Concurrent chemotherapy is used frequently in gynecologic cancer for increasing tumor control, but it is well known that it also increase the toxicity of radiation. Thus many investigators have thought that combined therapy with chemotherapy might increase the risk of PIF, but there have been few studies to evaluate this. One report showed that combined treatment with radiation and chemotherapy might predispose to pelvic fracture in cervical cancer. In our study, although we had the limitation of being a retrospective study, we showed that the use of cisplatin-based concurrent chemotherapy did not increase the risk of pelvic bone fracture.

To minimize the risk of PIF, we can make an effort by two approaches. The first approach is to improve the osseous environment by combined treatment of osteoporosis.

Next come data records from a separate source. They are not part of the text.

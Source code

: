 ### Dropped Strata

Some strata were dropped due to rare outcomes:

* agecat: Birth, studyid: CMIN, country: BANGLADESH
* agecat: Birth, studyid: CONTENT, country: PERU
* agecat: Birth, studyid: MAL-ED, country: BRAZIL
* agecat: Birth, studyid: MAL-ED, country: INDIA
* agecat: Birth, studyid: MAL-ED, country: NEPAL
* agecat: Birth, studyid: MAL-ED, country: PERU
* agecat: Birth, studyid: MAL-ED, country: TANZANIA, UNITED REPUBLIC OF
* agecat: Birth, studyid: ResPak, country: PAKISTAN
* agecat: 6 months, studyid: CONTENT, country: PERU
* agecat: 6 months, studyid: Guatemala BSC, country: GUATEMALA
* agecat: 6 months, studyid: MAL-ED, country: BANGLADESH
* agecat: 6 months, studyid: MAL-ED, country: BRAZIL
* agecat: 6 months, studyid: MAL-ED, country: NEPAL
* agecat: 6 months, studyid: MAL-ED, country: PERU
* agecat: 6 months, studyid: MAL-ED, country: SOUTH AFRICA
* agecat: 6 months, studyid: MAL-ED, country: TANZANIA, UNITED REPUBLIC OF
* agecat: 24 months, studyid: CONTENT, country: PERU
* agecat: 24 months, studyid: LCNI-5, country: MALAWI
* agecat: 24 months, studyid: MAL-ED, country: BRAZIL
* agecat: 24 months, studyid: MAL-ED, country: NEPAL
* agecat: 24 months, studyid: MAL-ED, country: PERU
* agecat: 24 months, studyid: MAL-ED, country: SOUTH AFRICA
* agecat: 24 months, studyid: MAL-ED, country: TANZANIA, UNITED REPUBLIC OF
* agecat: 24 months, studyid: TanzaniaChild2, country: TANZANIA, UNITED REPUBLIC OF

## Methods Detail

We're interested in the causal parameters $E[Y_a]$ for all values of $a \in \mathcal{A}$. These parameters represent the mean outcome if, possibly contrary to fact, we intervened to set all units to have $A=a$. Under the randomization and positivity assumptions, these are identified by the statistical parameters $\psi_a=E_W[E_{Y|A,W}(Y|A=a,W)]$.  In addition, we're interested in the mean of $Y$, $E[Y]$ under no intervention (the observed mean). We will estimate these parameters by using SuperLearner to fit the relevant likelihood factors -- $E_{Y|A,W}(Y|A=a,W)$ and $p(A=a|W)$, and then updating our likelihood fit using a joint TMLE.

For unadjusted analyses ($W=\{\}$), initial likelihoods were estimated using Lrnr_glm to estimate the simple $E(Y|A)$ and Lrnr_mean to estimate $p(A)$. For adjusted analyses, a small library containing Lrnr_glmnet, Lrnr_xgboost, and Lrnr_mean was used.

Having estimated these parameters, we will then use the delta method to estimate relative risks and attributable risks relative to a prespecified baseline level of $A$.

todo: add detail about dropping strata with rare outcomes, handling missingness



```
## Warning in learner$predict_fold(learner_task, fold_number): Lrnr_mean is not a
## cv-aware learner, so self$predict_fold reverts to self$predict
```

Bisphosphonate has been used as an effective agent for treatment of osteoporosis, and it has also been shown to be effective to reduce cancer-induced bone loss in several studies. Further study is required to determine whether it can reduce the risk of PIF in patients with high-risk factors such as older age and lower body weight.

The second approach is to reduce radiation toxicity. As mentioned above, our results indicated that irradiated volume and dose to sacrum and SI joints might correlate with the risk of PIF. Ogino suggested that a multibeam arrangement by CT planning could shield the posterior portion of the sacrum and SI joints without inadequate coverage of the target volume. Intensity-modulated radiotherapy (IMRT) can reduce the irradiated dose and volume of normal tissue. Many studies showed that IMRT was associated with decreased radiation toxicity. Sacral bone-sparing IMRT may reduce the radiation dose to the sacrum and SI joints. However, it may be difficult to achieve significant sparing to reduce the risk of PIF because of its proximity to the target volume. Radiation-protecting agents such as amifostine (WR2721) also may reduce the risk of PIF. One animal study showed that amifostine improved bone density after RT compared with a control group.

In conclusion, the development of PIF is not a rare complication after pelvic RT when CT-based planning is not used. The use of a multibeam arrangement to reduce the volume and dose of irradiated pelvic bone can be helpful to minimize the risk of fracture, especially in elderly women with low body weight. We will perform a further prospective study in such patients to evaluate dose–volume effects on pelvic bone using three-dimensional conformal RT or IMRT planning and to evaluate whether combined treatment of osteoporosis using bisphosphonate can reduce the risk of development of PIF.